Exercise prompt |
Below is a block of records. Copy every line in it that contains the word "powershell".

╭─ Data shown

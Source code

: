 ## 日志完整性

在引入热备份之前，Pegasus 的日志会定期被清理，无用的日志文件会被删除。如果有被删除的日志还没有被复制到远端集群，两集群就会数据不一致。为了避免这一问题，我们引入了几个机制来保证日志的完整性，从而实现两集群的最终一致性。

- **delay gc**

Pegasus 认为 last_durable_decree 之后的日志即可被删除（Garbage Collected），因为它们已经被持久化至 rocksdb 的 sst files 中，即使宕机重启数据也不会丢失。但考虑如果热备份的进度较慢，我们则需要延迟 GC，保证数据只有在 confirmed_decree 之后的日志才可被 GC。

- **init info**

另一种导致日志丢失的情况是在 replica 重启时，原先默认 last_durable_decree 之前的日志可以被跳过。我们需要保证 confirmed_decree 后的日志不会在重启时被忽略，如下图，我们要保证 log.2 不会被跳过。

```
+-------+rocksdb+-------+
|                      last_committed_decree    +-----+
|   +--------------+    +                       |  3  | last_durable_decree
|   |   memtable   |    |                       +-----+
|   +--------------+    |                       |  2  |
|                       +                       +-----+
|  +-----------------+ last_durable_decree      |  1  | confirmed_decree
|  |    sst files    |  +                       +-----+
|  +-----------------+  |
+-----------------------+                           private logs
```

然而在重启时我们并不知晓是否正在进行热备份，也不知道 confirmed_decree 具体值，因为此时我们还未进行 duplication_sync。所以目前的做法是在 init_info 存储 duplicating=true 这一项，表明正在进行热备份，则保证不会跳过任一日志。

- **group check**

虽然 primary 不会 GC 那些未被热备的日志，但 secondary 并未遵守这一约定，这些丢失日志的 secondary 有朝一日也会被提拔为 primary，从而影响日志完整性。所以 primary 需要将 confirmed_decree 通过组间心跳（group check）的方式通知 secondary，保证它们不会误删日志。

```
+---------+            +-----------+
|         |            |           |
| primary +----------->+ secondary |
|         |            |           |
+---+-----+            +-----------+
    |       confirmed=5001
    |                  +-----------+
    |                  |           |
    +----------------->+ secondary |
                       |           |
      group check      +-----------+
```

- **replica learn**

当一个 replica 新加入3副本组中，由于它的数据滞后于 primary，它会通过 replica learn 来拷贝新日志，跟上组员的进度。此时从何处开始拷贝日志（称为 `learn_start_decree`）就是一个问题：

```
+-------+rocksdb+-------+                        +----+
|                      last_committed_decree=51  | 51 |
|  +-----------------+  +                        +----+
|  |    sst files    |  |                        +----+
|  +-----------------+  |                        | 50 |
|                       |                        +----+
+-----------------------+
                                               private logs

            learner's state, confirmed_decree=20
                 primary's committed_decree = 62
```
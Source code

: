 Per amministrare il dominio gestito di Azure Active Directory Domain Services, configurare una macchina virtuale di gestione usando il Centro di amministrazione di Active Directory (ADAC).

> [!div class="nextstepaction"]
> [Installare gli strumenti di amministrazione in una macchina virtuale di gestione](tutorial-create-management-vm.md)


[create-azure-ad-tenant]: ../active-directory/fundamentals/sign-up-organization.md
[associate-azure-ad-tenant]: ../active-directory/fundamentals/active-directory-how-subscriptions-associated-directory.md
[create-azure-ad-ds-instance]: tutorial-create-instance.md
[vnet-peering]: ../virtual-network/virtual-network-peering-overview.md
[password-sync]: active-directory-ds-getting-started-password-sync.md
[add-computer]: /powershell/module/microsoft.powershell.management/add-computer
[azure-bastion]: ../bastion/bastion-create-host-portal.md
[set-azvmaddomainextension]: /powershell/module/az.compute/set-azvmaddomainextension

╰─

Final answer |
[add-computer]: /powershell/module/microsoft.powershell.management/add-computer
[set-azvmaddomainextension]: /powershell/module/az.compute/set-azvmaddomainextension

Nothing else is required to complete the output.